An update about this post:
March 23rd, 2020 - We posted this originally in August of 2019 in response to the news of a data breach and, looking back, it has some great info for any time the world goes a little sideways on us. The truth is that fraudsters have a way of taking advantage of people when we're feeling most vulnerable, so we updated this post today. Read it, share it, and stay safe, friends!
If you’re anything like us, the words “Fraud Alert” make you a little sick to your stomach, right?
Who was it this time? What info can they get? (And, most importantly) How can I protect myself for real?
Hey, we hear you.
A recent big data breach affected more than 100 million Capital One customers and, while Capital One has said it’s “unlikely” the info that leaked was used for fraud, we thought it was a good time to share some tips that will turn “unlikely” info “100% not at all”.
Tip #1: Never (ever, ever) click on a link in a fraud text that looks like it’s from us. If they're real, those fraud notifications will ask you to REPLY with a ‘Yes’, ‘No’, ‘Help’ or ‘Stop’ but won’t have clickable links.
PLUS fraudsters know that the idea of losing money from fraud stresses us out. They bank (pun intended) on the idea that they can pick a random phone number, send a text that says it’s from the fraud department, and they’ll get to steal some sensitive info without having to know anything about where you do your banking. Don’t fall for it friend!
(Bonus Tip: Our fraud department sends those texts from a 5-digit number. If it’s coming from a 10-digit phone number, it’s not them.)
Tip #2: You may get automated calls from our fraud department, but they’ll only ask for your Zip Code unless you confirm that a transaction is fraudulent. If that happens, you’ll be transferred to an agent for more help.
You won’t have to give us the PIN for your card or the CVV (those 3 numbers on the back) if there’s suspected fraud (or for any other reason). In fact, we’d go so far as to say there’s never a reason to tell anyone your PIN (that’s a capital P for Personal) and you’ll only need your CVV to shop online or over the phone.
If someone from the fake “Fraud Department” calls and asks for that info, no matter how serious or legit they sound, hang up and contact us right away.

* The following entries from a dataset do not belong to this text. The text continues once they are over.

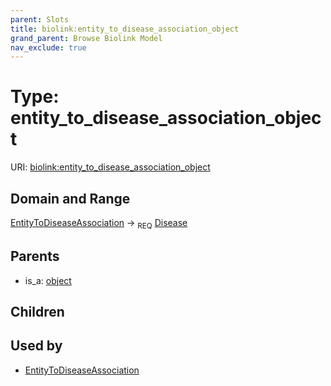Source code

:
 ```yaml
---
parent: Slots
title: biolink:entity_to_disease_association_object
grand_parent: Browse Biolink Model
nav_exclude: true
---
```


# Type: entity_to_disease_association_object




URI: [biolink:entity_to_disease_association_object](https://w3id.org/biolink/vocab/entity_to_disease_association_object)

## Domain and Range

[EntityToDiseaseAssociation](EntityToDiseaseAssociation.md) ->  <sub>REQ</sub> [Disease](Disease.md)

## Parents

 *  is_a: [object](object.md)

## Children


## Used by

 * [EntityToDiseaseAssociation](EntityToDiseaseAssociation.md)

(Bonus Tip: We know you want to trust your friends and family, but don’t give that PIN number to anyone. If you give them your PIN and they use it to take a little (or a lot of) extra cash for themselves, it can’t be reported as fraud. This makes Thanksgiving super awkward.)
Tip #3: The best way to keep your hard-earned cash is to keep an eye on your account online. You can (and should) always look for suspicious activity, but it’s also handy if you get a suspicious fraud call. All it takes is a quick glance to see if the activity they SAY you have on your account is actually ON your account, right?
(Bonus Tip: Want even more control? Download at our CardValet app to see all of our debit card activity, report suspicious activity, and turn your card on and off when you need to.)